OnabotulinumtoxinA is the treatment of choice for gustatory sweating and Frey syndrome. The starch iodine test is performed on the patient’s face in the fashion previously described. For accurate results, it is helpful to have the patient eat or chew a food that typically induces sweating. OnabotulinumtoxinA is injected using 2.5 units every 1.5–2 cm to cover the area indicated by the starch iodine test. As when treating craniofacial hyperhidrosis, OnabotulinumtoxinA reconstituted at 50 units/mL may be used in an effort to limit the diffusion area and risk of facial asymmetry.
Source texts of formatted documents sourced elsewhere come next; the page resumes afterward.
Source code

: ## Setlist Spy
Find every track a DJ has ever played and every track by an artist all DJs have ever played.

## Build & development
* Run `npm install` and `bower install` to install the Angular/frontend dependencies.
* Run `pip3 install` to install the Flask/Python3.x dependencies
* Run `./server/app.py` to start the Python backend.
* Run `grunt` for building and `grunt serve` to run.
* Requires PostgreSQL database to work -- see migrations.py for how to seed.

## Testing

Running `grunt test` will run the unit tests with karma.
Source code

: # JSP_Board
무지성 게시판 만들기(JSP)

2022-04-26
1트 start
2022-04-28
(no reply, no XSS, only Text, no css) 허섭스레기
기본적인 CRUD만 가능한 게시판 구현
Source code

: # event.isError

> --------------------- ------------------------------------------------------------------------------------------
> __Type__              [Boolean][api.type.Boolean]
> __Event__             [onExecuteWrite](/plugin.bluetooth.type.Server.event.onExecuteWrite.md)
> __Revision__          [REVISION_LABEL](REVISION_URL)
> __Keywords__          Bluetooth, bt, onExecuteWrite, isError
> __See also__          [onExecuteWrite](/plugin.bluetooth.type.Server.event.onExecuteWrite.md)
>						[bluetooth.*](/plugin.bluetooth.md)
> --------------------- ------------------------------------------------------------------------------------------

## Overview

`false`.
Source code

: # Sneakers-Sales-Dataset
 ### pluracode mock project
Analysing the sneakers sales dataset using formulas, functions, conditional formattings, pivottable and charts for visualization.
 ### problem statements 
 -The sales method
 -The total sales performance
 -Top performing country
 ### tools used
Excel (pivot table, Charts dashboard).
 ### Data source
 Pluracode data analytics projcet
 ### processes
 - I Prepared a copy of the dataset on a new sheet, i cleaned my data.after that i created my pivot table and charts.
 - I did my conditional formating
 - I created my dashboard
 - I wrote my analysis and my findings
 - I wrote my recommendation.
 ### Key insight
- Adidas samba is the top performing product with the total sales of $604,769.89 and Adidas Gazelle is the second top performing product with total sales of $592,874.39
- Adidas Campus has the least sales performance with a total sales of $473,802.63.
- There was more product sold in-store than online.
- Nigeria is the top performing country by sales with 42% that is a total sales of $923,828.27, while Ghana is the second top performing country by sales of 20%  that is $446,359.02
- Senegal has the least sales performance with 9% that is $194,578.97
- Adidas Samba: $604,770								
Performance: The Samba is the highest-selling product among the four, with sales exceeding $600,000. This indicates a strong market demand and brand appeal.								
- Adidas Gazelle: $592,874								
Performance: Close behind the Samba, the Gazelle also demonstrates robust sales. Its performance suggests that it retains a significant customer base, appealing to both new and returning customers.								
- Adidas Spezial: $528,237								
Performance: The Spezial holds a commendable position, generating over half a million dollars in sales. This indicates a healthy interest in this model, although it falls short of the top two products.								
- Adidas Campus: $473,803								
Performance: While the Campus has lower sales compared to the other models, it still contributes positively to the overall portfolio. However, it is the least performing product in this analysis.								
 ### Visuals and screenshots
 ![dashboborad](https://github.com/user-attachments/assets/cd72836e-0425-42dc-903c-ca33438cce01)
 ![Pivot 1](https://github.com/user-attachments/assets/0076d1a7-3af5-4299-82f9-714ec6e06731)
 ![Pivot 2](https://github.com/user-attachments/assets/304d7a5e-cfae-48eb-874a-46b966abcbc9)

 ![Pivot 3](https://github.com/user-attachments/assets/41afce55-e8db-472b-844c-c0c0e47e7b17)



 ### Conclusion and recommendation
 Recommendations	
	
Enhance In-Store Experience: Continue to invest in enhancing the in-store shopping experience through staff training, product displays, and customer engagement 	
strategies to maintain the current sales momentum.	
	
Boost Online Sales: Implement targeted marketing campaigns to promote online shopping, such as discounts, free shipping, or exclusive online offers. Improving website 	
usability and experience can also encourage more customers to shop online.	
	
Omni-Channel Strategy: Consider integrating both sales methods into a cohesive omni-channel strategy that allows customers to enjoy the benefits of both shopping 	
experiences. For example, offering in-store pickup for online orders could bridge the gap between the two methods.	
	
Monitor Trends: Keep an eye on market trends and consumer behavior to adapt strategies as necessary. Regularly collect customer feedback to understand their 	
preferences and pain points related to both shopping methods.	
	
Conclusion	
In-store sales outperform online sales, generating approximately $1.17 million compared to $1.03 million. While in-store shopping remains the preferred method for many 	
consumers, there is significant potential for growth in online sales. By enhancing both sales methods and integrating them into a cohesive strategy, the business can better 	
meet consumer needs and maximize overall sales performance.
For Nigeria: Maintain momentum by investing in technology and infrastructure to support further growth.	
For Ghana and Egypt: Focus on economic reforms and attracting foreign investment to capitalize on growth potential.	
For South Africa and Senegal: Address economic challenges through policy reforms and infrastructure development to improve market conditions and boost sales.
Reisfeld et al reported that compensatory sweating is the most common complication of endoscopic transthoracic sympathectomy (ETS). Treatment is particularly difficult, but reports have noted success using BoNT-A. Huh and colleagues used 300 units abobotulinumtoxinA to treat the chest and abdomen after identifying the area with a starch iodine test. Each 100 units of onabotulinumtoxinA were diluted in 10 mL saline and injected 0.1 mL into each square centimeter.

Future directions

The use of botulinum toxins has revolutionized the treatment of AHH and other secretory disorders. Compared with other treatments, it is unmatched in its efficacy, ease of administration, and patient satisfaction. New delivery devices are being researched to provide the most comfortable and efficient therapy. Kavanagh and colleagues have successfully used a small iontophoresis machine to deliver BoNT-A to two patients with severe palmar hyperhidrosis, sparing them injections. Glogau demonstrated that onabotulinumtoxinA can be successfully delivered into the axillary skin when combined with a proprietary transport peptide molecule. For the present, BoNT therapy is a valuable, well-tolerated therapy and can provide meaningful improvement in the quality of life of patients with AHH and other secretory disorders.